Personal information
- Full name: Bartosz Iwan
- Date of birth: 18 April 1984 (age 42)
- Place of birth: Kraków, Poland
- Height: 1.86 m (6 ft 1 in)
- Position: Midfielder

Team information
- Current team: Orzeł Bębło (Manager)

Youth career
- Strzelcy Kraków

Senior career*
- Years: Team / Apps / (Gls)
- 2001–2005: Wisła Kraków II
- 2005–2006: Widzew Łódź / 34 / (10)
- 2007: Odra Wodzisław / 12 / (1)
- 2008–2009: GKS Katowice / 44 / (16)
- 2010–2011: Piast Gliwice / 38 / (9)
- 2011–2012: Olimpia Elbląg / 15 / (4)
- 2012: Garbarnia Kraków / 9 / (2)
- 2012–2015: Górnik Zabrze / 74 / (8)
- 2015–2016: GKS Katowice / 19 / (3)
- 2016: Wilki Wilcza
- 2019–2020: Wieczysta Kraków / 11 / (1)
- 2022: Batory Wola Batorska / 4 / (0)

Managerial career
- 2019–2020: Wieczysta Kraków (player-assistant)
- 2022: LKS Czarnochowice
- 2024–2025: Piast Wołowice
- 2025: Zielonka Wrząsowice
- 2025–: Orzeł Bębło

= Bartosz Iwan =

Polish footballer

Bartosz Iwan (born 18 April 1984) is a Polish former professional footballer who played as a midfielder. He is currently the manager of Orzeł Bębło.

==Career==
In July 2011, he joined Olimpia Elbląg on a one-year contract.

In 2019, he joined Wieczysta Kraków as a playing assistant coach. In June 2020, his contract with Wieczysta was dissolved.

In August 2022, Iwan was appointed manager of LKS Czarnochowice. He was, however, dismissed after just 3 matches. In January 2024, he was appointed manager of Piast Wołowice. He was fired in May 2025.

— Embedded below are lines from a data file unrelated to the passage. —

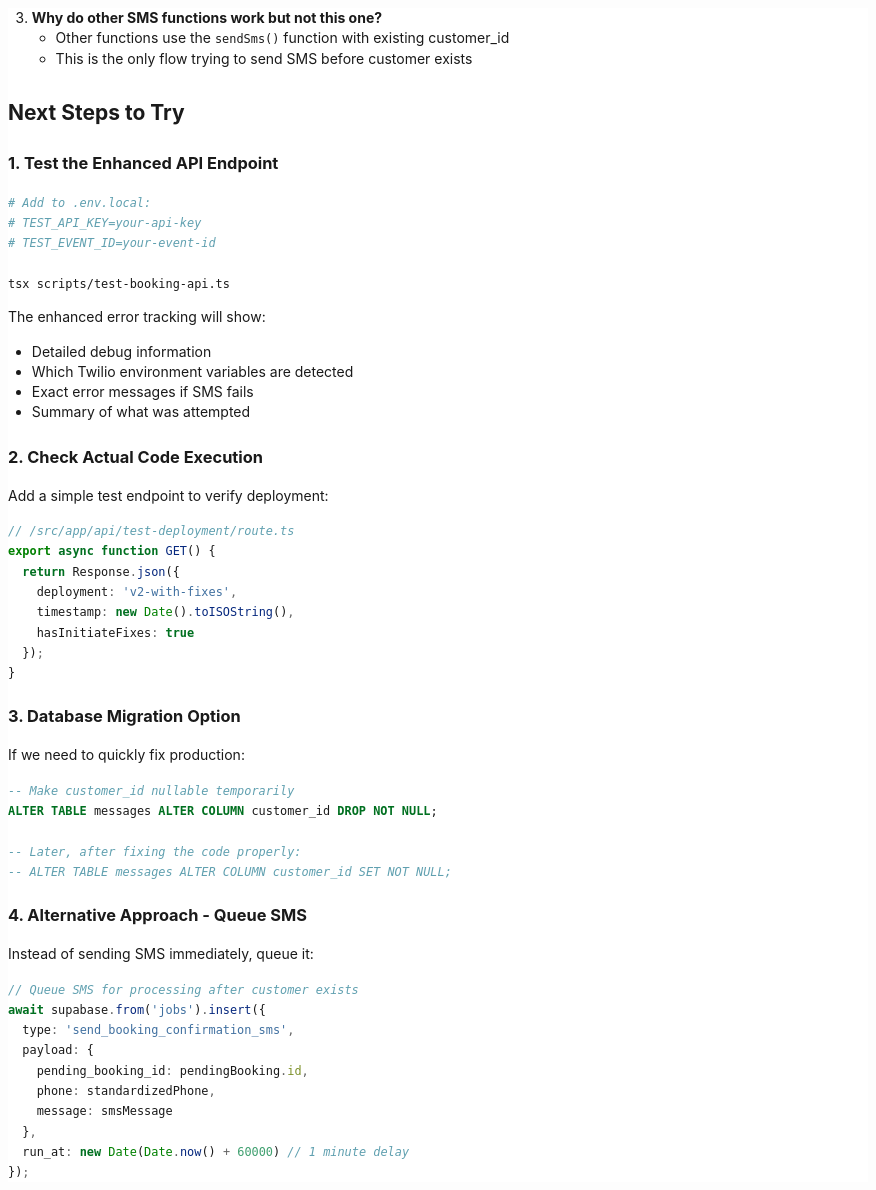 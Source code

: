 3. **Why do other SMS functions work but not this one?**
   - Other functions use the `sendSms()` function with existing customer_id
   - This is the only flow trying to send SMS before customer exists

## Next Steps to Try

### 1. Test the Enhanced API Endpoint
```bash
# Add to .env.local:
# TEST_API_KEY=your-api-key
# TEST_EVENT_ID=your-event-id

tsx scripts/test-booking-api.ts
```

The enhanced error tracking will show:
- Detailed debug information
- Which Twilio environment variables are detected
- Exact error messages if SMS fails
- Summary of what was attempted

### 2. Check Actual Code Execution
Add a simple test endpoint to verify deployment:
```typescript
// /src/app/api/test-deployment/route.ts
export async function GET() {
  return Response.json({
    deployment: 'v2-with-fixes',
    timestamp: new Date().toISOString(),
    hasInitiateFixes: true
  });
}
```

### 3. Database Migration Option
If we need to quickly fix production:
```sql
-- Make customer_id nullable temporarily
ALTER TABLE messages ALTER COLUMN customer_id DROP NOT NULL;

-- Later, after fixing the code properly:
-- ALTER TABLE messages ALTER COLUMN customer_id SET NOT NULL;
```

### 4. Alternative Approach - Queue SMS
Instead of sending SMS immediately, queue it:
```typescript
// Queue SMS for processing after customer exists
await supabase.from('jobs').insert({
  type: 'send_booking_confirmation_sms',
  payload: {
    pending_booking_id: pendingBooking.id,
    phone: standardizedPhone,
    message: smsMessage
  },
  run_at: new Date(Date.now() + 60000) // 1 minute delay
});
```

Iwan was appointed manager of Zielonka Wrząsowice in July 2025; however, this cooperation proved to be extremely short-lived, ending after only a few days. He was then immediately appointed as the new manager of Orzeł Bębło, which was confirmed on August 1, 2025.

==Personal life==
He is a son of former Poland international Andrzej Iwan.